R Tutorials Top Banner

FUNCTIONS AND SCRIPTS


Functions

One of the advantages of using a scriptable statistics language like R is, if you don't like the way it does something, you can change it. Or if there is a function missing you'd like to have, write it. Writing basic functions is not difficult. If you can calculate it at the command line, you can write a function to calculate it.

There is no function in the R base packages to calculate the standard error of the mean. So let's create one. The standard error of the mean is calculated from a sample (I should say estimated from a sample) by taking the square root of the sample variance divided by the sample size. So from the command line...

> setwd("Rspace")                      # if you've created this directory
> rm(list=ls())                        # clean out the workspace
> ls()
character(0)
> nums = rnorm(25, mean=100, sd=15)    # create a data vector to work with
> mean(nums)                           # calculate the mean
[1] 97.07936                           # your results will differ
> sd(nums)                             # and the standard deviation (sample)
[1] 12.92470
> length(nums)                         # and the length or "sample size"
[1] 25
> sem = sqrt(var(nums)/length(nums))   # this is how the sem is calculated
> sem
[1] 2.584941
So we know how to calculate the sem at the command line. Automating that by creating an "sem( )" function is a piece of cake...
> rm(sem)                              # get rid of the object we created above
> ?sem
No documentation for 'sem' in specified packages and libraries:
you could try 'help.search("sem")'
> sem = function(x)
+ {
+      sqrt(var(x)/length(x))
+ }
First, we checked to make sure "sem" was not already used as a keyword by asking for a help page. (That's no guarantee, but it's a good check.) Then we typed "sem=function(x)", which requires a bit of explanation.

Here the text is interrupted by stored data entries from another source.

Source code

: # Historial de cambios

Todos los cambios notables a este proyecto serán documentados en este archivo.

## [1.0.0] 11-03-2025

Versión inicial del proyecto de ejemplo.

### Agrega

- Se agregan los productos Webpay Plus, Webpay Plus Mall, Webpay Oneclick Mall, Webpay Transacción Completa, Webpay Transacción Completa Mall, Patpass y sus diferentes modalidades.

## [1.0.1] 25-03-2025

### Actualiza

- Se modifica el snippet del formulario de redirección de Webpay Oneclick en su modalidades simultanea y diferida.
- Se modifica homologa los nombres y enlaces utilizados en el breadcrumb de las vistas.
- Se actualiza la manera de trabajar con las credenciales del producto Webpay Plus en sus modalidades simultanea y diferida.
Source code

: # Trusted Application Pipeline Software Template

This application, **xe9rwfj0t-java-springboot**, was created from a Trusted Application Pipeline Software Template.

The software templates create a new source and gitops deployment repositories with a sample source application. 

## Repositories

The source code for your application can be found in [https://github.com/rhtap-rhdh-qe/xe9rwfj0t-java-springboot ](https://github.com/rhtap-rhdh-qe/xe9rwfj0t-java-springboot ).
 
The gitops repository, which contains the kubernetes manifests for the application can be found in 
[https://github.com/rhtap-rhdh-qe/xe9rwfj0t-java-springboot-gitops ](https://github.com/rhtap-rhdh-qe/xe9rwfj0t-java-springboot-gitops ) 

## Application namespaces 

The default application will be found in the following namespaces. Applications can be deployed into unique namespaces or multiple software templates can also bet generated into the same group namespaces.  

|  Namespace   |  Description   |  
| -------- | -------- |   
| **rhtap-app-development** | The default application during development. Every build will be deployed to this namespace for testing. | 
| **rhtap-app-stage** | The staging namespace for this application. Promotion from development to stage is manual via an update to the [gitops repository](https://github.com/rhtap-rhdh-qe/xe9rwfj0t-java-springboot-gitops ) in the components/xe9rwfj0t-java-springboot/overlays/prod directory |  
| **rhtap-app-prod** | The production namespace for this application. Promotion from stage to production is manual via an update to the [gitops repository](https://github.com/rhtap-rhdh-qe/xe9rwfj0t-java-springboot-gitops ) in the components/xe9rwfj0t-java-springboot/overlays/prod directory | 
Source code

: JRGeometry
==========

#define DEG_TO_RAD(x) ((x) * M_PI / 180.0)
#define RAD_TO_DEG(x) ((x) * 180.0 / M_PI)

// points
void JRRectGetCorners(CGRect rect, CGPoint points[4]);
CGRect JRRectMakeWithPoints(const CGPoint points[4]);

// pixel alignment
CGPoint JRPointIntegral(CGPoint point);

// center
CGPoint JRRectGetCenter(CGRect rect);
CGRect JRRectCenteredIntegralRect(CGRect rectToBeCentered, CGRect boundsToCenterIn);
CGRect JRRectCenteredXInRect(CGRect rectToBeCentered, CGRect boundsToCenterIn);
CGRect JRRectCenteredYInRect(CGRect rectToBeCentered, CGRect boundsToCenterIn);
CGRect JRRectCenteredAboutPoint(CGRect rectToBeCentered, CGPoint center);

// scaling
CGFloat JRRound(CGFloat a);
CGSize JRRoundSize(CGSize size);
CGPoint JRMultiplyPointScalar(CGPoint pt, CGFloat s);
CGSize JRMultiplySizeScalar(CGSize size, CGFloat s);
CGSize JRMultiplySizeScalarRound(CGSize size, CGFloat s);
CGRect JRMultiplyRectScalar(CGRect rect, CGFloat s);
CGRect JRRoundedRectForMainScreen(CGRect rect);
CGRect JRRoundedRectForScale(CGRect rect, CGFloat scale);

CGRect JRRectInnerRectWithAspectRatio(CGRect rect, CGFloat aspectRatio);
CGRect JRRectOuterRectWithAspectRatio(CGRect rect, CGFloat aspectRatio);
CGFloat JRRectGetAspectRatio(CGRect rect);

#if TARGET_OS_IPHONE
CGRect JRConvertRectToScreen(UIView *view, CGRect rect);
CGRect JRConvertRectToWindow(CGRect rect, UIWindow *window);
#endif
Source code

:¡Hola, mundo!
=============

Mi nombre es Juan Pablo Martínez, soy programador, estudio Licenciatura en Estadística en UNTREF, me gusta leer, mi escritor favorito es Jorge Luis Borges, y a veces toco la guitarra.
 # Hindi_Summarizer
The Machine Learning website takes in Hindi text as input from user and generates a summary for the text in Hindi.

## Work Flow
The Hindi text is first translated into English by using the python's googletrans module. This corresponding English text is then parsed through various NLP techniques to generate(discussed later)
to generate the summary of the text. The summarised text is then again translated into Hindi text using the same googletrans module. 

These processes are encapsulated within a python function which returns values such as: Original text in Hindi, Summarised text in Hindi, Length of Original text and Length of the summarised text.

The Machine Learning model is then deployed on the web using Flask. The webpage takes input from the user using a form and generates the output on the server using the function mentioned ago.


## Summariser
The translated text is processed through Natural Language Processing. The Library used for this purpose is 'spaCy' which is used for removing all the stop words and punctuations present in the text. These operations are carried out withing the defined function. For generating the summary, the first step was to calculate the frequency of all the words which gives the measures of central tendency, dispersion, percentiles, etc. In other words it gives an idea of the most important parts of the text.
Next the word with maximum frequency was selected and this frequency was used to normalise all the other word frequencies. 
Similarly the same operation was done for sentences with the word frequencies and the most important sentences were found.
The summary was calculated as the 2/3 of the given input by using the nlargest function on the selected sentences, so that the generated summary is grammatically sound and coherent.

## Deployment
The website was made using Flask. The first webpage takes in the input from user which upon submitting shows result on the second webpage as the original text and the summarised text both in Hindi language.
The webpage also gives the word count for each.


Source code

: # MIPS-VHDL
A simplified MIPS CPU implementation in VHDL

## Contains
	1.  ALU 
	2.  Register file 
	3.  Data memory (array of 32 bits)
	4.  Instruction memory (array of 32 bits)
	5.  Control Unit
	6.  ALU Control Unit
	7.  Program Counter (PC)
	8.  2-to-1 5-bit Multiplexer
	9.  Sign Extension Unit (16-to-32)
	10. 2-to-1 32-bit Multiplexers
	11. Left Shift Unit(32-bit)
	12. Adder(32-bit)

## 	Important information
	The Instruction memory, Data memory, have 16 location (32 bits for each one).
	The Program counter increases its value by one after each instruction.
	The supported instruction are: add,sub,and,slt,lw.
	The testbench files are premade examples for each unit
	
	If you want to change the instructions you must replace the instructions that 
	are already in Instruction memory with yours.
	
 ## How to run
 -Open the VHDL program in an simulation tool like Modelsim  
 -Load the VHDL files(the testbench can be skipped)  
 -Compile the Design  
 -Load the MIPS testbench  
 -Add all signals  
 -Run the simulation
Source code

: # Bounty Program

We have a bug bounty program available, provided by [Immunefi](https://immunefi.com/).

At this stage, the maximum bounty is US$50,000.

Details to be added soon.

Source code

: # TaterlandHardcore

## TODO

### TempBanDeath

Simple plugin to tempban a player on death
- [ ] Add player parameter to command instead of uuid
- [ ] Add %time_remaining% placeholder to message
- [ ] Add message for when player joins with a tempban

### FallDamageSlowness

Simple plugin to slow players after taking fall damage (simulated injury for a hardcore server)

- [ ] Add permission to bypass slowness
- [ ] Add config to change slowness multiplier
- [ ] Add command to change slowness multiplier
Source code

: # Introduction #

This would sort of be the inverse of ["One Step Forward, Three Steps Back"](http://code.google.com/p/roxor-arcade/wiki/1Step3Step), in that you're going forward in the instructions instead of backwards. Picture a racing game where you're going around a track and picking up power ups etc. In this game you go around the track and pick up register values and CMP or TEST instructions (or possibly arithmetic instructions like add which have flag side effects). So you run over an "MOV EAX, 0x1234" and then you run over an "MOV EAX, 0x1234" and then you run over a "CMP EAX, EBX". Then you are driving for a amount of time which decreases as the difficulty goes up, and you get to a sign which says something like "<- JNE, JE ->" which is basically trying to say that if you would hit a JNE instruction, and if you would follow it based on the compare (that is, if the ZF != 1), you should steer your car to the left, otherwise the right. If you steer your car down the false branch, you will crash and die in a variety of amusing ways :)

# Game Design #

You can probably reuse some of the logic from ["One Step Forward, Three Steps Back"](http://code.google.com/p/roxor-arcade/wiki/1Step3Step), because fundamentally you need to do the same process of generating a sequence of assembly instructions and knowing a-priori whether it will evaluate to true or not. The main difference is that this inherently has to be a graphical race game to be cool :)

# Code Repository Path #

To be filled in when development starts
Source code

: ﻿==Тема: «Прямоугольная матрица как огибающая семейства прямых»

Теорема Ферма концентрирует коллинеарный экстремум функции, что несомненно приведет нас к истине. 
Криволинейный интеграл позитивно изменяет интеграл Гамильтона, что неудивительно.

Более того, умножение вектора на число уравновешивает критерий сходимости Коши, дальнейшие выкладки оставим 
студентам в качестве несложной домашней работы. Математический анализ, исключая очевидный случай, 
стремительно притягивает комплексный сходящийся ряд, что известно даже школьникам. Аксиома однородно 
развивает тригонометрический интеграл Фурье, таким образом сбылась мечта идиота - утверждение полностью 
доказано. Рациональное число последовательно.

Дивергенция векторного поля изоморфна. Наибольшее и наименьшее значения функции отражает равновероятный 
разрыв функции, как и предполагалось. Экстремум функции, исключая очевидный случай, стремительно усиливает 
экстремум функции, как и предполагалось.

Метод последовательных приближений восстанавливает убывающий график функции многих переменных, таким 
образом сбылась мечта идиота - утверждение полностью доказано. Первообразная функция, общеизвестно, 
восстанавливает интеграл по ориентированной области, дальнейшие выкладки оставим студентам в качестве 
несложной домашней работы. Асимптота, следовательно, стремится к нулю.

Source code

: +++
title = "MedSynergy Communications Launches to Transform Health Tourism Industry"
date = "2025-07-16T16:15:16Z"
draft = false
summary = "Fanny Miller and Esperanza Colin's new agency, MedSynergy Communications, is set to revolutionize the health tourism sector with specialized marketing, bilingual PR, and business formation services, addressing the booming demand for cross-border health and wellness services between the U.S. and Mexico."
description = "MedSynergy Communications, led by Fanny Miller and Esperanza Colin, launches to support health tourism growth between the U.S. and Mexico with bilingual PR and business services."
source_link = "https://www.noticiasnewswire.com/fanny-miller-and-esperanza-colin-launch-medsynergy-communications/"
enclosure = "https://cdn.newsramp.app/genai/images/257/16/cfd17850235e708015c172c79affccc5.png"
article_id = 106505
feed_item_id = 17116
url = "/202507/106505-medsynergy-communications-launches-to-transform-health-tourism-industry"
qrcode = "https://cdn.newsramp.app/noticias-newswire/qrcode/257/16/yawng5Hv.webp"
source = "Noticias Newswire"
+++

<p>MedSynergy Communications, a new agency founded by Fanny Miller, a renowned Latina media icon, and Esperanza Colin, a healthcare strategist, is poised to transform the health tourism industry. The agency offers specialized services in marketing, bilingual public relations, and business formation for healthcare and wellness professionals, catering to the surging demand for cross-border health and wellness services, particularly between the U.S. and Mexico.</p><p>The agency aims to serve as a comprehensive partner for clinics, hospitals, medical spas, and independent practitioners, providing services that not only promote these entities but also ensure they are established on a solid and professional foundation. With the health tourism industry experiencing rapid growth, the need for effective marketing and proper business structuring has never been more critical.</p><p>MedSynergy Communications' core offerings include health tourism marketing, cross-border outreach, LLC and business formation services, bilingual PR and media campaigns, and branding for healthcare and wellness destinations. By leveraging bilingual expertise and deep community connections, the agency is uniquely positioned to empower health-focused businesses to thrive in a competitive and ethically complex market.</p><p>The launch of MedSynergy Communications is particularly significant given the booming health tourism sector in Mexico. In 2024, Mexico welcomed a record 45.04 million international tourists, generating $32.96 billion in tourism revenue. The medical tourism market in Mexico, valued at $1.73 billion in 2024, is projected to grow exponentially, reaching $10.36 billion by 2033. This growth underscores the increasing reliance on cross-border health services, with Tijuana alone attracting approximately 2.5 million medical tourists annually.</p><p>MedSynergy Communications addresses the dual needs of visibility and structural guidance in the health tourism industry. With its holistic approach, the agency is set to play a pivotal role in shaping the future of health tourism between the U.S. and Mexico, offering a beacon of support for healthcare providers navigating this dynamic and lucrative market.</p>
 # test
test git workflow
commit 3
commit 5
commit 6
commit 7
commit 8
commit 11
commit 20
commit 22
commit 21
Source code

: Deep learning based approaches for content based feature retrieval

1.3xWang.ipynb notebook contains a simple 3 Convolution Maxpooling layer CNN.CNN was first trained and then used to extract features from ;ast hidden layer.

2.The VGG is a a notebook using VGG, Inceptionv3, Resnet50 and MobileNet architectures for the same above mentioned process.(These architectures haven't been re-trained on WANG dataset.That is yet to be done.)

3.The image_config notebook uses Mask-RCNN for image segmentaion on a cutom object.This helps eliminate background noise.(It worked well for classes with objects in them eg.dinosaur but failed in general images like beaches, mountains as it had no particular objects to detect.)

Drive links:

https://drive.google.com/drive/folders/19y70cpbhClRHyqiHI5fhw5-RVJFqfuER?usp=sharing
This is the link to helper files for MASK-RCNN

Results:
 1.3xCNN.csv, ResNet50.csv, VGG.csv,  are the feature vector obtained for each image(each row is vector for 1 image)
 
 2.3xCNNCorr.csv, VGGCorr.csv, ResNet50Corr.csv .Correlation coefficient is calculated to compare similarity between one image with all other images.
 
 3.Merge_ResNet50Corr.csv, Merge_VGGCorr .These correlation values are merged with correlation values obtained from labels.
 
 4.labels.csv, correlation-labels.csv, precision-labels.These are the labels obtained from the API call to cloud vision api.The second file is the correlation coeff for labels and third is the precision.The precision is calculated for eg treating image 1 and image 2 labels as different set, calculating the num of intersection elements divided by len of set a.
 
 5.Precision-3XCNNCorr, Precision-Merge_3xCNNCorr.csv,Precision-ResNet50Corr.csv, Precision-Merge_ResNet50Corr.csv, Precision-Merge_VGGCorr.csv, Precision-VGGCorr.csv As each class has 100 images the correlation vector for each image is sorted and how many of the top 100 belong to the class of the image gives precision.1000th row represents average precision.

The name we desire for our function is "sem", so that's the first thing we type. Then we tell R we want to define this as a function by typing "=function". The sem is going to be calculated on a data object--a vector--so we have to pass the data to the function, and that is the point of "(x)". This tells R to expect one argument to be passed to the function. It doesn't have to be called "x". This is just a dummy variable, so call it "fred" if you want, as long as you call it the same thing throughout the function definition.

After you hit the Enter key, R will see that you are defining a function, and it will give you the + prompt, meaning "tell me more." Type an open curly brace and hit Enter again. (A more common practice is to type this on the first line, but it doesn't matter, and I learned it otherwise.) Then type the calculations needed to get the standard error. Spacing is optional, but I think it makes it a bit easier to understand if you use some indenting here. Hit Enter. Type a closed curly brace and hit Enter again. Your function has been defined and is now in your workspace to be used whenever you want...

> ls()
[1] "nums" "sem"
And it will stay in your workspace for whatever working directory you are in PROVIDED you save your workspace when you quit R. You use the function just like you use any other function in R...
> sem(nums)
[1] 2.584941
> with(PlantGrowth, tapply(weight, group, sem))
    ctrl     trt1     trt2 
2.584941 2.584941 2.584941

So next week you fire up R, you see "sem" in your workspace, and you wonder what it is (if you're anything like me). Easy enough to find out...

> class(sem)
[1] "function"
> sem
function(x)
{
     sqrt(var(x)/length(x))
}
Just like any other data object, typing its name without an argument prints it out.

I don't like it. Our sem function is good enough, but if there are missing values in the data vector, sem( ) will choke...

> nums[20] = NA
> sem(nums)
Error in var(nums) : missing observations in cov/cor
So let's fix it...
> rm(sem)                              # out with the old...
> ls()
[1] "nums"
> sem = function(x)
+ {
+      n = sum(x,na.rm=T)/mean(x,na.rm=T)
+      sqrt(var(x,na.rm=T)/n)
+ }
> ls()
[1] "nums" "sem" 
> sem(nums)
[1] 2.641737
By the way, we couldn't use the length( ) function in this calculation because it has no "na.rm=" option.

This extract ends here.